Work task: Write out again only the lines that run from the start of the entries to the line containing "Jejich tvorba může", both included.

Data provided:
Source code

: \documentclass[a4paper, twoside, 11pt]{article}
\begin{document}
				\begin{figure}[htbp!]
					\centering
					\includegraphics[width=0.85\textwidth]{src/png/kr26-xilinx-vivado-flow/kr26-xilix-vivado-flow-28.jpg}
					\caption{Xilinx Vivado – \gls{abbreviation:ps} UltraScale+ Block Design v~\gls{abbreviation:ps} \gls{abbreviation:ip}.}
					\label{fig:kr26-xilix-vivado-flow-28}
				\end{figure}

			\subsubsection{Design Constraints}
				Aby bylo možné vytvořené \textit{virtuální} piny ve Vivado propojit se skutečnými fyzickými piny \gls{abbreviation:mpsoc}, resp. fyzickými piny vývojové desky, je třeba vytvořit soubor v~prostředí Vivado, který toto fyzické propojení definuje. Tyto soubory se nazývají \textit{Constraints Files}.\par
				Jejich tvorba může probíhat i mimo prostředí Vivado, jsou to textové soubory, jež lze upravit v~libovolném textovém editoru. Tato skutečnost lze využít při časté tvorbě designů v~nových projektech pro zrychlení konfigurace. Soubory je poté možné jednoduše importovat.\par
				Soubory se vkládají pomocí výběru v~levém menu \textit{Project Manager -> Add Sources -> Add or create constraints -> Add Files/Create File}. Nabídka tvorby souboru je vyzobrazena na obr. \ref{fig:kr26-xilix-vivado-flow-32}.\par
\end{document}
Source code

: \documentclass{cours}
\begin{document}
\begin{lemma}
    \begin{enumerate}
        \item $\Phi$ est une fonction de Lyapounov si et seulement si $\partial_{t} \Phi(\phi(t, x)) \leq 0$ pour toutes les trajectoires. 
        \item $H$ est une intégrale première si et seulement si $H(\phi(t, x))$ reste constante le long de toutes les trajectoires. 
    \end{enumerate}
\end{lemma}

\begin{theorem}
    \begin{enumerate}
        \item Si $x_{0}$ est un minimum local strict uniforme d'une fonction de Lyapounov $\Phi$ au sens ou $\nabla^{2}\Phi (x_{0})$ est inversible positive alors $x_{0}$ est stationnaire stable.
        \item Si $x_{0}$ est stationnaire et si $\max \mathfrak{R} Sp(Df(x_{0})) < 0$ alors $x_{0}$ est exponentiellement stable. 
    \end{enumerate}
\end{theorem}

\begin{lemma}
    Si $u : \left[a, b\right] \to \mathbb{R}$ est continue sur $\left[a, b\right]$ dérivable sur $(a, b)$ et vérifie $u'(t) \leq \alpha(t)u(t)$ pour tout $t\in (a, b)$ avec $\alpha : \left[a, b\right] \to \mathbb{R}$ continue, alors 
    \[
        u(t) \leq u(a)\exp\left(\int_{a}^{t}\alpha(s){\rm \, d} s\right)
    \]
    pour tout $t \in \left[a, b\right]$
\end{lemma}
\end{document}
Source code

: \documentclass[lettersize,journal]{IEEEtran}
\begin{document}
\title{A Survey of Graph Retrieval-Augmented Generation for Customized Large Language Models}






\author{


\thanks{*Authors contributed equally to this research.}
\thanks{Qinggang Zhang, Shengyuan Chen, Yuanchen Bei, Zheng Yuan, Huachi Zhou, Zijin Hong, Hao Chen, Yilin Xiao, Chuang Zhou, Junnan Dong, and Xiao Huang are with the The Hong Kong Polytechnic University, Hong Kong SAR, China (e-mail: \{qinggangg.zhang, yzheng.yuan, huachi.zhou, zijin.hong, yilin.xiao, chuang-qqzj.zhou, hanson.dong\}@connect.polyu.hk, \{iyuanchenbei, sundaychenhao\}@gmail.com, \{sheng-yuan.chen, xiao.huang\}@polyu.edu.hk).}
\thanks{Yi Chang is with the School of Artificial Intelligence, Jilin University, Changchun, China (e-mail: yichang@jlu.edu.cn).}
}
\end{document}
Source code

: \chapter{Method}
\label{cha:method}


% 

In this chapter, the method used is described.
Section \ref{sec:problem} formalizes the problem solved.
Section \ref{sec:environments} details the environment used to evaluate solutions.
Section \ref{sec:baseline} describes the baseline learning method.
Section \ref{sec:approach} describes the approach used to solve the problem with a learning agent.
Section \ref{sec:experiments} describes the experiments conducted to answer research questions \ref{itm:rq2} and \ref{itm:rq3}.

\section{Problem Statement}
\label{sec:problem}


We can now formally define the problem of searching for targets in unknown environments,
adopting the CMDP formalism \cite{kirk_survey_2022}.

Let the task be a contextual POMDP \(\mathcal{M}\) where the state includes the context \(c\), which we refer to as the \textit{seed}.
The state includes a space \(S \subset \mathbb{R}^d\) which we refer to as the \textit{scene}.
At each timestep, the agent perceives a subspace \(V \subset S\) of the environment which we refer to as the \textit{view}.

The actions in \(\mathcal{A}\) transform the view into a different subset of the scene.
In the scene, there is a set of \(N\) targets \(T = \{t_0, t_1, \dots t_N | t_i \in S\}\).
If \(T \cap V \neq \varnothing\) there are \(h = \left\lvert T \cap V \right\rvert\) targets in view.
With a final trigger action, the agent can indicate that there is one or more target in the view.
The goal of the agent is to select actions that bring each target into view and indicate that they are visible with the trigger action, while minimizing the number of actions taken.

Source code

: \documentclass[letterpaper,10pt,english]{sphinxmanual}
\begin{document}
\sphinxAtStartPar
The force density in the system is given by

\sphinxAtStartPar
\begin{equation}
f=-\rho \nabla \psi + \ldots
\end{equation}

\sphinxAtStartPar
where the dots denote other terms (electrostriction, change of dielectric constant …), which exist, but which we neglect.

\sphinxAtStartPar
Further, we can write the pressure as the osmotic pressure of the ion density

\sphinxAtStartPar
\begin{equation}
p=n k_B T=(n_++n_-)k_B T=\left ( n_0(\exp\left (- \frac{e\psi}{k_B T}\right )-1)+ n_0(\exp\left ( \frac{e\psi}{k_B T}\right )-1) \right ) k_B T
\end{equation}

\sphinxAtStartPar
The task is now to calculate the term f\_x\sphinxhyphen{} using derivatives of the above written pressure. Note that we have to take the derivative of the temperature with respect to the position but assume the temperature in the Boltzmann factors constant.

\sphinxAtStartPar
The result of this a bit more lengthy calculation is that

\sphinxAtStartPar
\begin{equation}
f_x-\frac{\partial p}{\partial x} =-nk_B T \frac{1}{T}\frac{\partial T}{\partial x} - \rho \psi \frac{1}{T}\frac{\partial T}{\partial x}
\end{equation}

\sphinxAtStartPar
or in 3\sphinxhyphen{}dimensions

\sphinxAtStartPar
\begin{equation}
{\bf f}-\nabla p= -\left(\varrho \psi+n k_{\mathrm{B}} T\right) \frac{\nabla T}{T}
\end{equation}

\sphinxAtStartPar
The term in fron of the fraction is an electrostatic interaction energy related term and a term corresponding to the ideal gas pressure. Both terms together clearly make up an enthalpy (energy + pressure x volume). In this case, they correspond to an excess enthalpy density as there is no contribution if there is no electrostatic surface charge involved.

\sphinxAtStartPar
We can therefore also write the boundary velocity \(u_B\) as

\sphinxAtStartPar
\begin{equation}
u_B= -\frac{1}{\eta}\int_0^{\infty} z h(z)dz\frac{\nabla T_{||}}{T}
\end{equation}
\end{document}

Result below:
Source code

: \documentclass[a4paper, twoside, 11pt]{article}
\begin{document}
				\begin{figure}[htbp!]
					\centering
					\includegraphics[width=0.85\textwidth]{src/png/kr26-xilinx-vivado-flow/kr26-xilix-vivado-flow-28.jpg}
					\caption{Xilinx Vivado – \gls{abbreviation:ps} UltraScale+ Block Design v~\gls{abbreviation:ps} \gls{abbreviation:ip}.}
					\label{fig:kr26-xilix-vivado-flow-28}
				\end{figure}

			\subsubsection{Design Constraints}
				Aby bylo možné vytvořené \textit{virtuální} piny ve Vivado propojit se skutečnými fyzickými piny \gls{abbreviation:mpsoc}, resp. fyzickými piny vývojové desky, je třeba vytvořit soubor v~prostředí Vivado, který toto fyzické propojení definuje. Tyto soubory se nazývají \textit{Constraints Files}.\par
				Jejich tvorba může probíhat i mimo prostředí Vivado, jsou to textové soubory, jež lze upravit v~libovolném textovém editoru. Tato skutečnost lze využít při časté tvorbě designů v~nových projektech pro zrychlení konfigurace. Soubory je poté možné jednoduše importovat.\par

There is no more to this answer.